DATA RECORDS:
/---

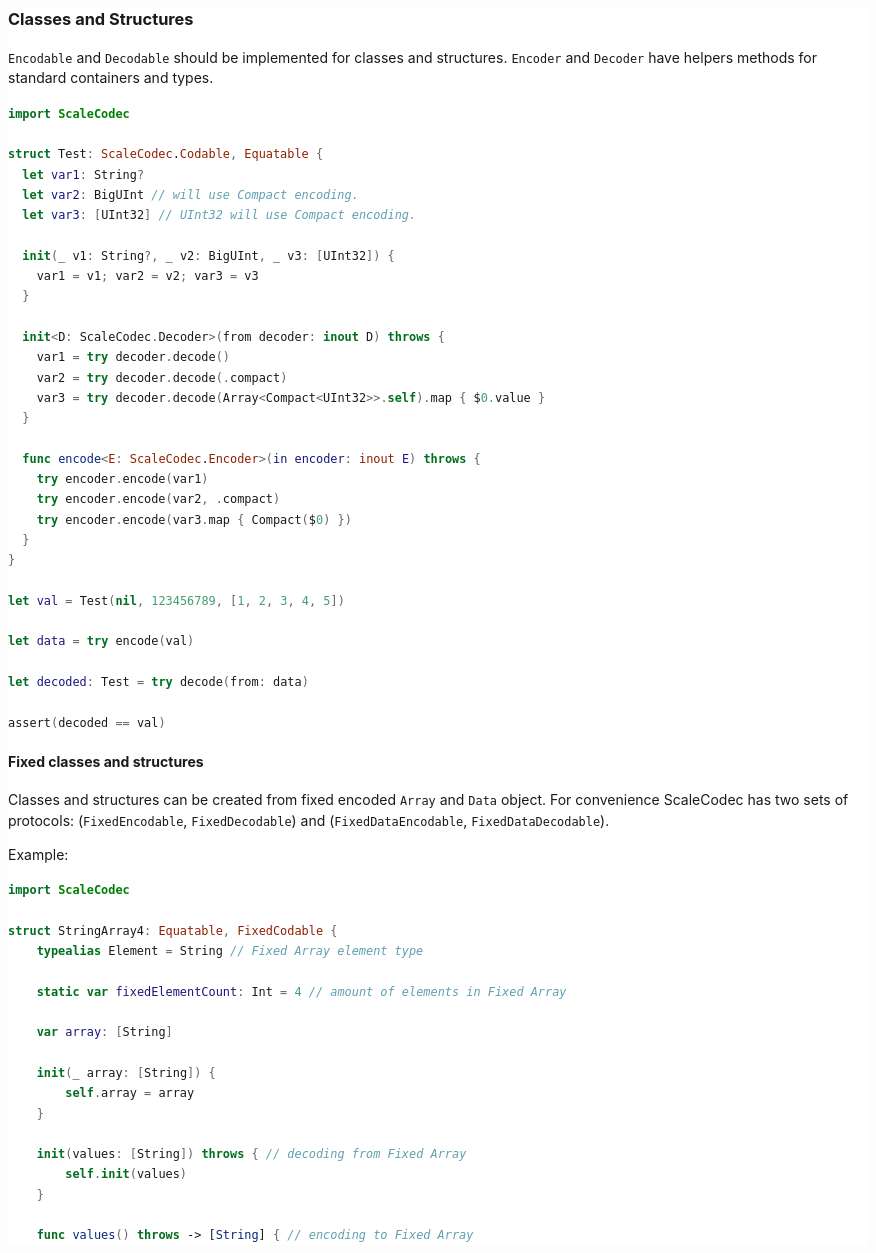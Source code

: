 ### Classes and Structures

`Encodable` and `Decodable` should be implemented for classes and structures. `Encoder` and  `Decoder` have helpers methods for standard containers and types.

```Swift
import ScaleCodec

struct Test: ScaleCodec.Codable, Equatable {
  let var1: String?
  let var2: BigUInt // will use Compact encoding.
  let var3: [UInt32] // UInt32 will use Compact encoding.
  
  init(_ v1: String?, _ v2: BigUInt, _ v3: [UInt32]) {
    var1 = v1; var2 = v2; var3 = v3
  }
  
  init<D: ScaleCodec.Decoder>(from decoder: inout D) throws {
    var1 = try decoder.decode()
    var2 = try decoder.decode(.compact)
    var3 = try decoder.decode(Array<Compact<UInt32>>.self).map { $0.value }
  }
  
  func encode<E: ScaleCodec.Encoder>(in encoder: inout E) throws {
    try encoder.encode(var1)
    try encoder.encode(var2, .compact)
    try encoder.encode(var3.map { Compact($0) })
  }
}

let val = Test(nil, 123456789, [1, 2, 3, 4, 5])

let data = try encode(val)

let decoded: Test = try decode(from: data)

assert(decoded == val)
```

#### Fixed classes and structures

Classes and structures can be created from fixed encoded `Array` and `Data` object. For convenience ScaleCodec has two sets of protocols: (`FixedEncodable`, `FixedDecodable`) and (`FixedDataEncodable`, `FixedDataDecodable`).

Example:

```Swift
import ScaleCodec

struct StringArray4: Equatable, FixedCodable {
    typealias Element = String // Fixed Array element type
    
    static var fixedElementCount: Int = 4 // amount of elements in Fixed Array
    
    var array: [String]
    
    init(_ array: [String]) {
        self.array = array
    }
    
    init(values: [String]) throws { // decoding from Fixed Array
        self.init(values)
    }
    
    func values() throws -> [String] { // encoding to Fixed Array
```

\---

TASK OBJECTIVE: Return the whole listing exactly, minus its pictures.

REPLY TO THE TASK:
Source code

: ### Classes and Structures

`Encodable` and `Decodable` should be implemented for classes and structures. `Encoder` and  `Decoder` have helpers methods for standard containers and types.

```Swift
import ScaleCodec

struct Test: ScaleCodec.Codable, Equatable {
  let var1: String?
  let var2: BigUInt // will use Compact encoding.
  let var3: [UInt32] // UInt32 will use Compact encoding.
  
  init(_ v1: String?, _ v2: BigUInt, _ v3: [UInt32]) {
    var1 = v1; var2 = v2; var3 = v3
  }
  
  init<D: ScaleCodec.Decoder>(from decoder: inout D) throws {
    var1 = try decoder.decode()
    var2 = try decoder.decode(.compact)
    var3 = try decoder.decode(Array<Compact<UInt32>>.self).map { $0.value }
  }
  
  func encode<E: ScaleCodec.Encoder>(in encoder: inout E) throws {
    try encoder.encode(var1)
    try encoder.encode(var2, .compact)
    try encoder.encode(var3.map { Compact($0) })
  }
}

let val = Test(nil, 123456789, [1, 2, 3, 4, 5])

let data = try encode(val)

let decoded: Test = try decode(from: data)

assert(decoded == val)
```

#### Fixed classes and structures

Classes and structures can be created from fixed encoded `Array` and `Data` object. For convenience ScaleCodec has two sets of protocols: (`FixedEncodable`, `FixedDecodable`) and (`FixedDataEncodable`, `FixedDataDecodable`).

Example:

```Swift
import ScaleCodec

struct StringArray4: Equatable, FixedCodable {
    typealias Element = String // Fixed Array element type
    
    static var fixedElementCount: Int = 4 // amount of elements in Fixed Array
    
    var array: [String]
    
    init(_ array: [String]) {
        self.array = array
    }
    
    init(values: [String]) throws { // decoding from Fixed Array
        self.init(values)
    }
    
    func values() throws -> [String] { // encoding to Fixed Array
```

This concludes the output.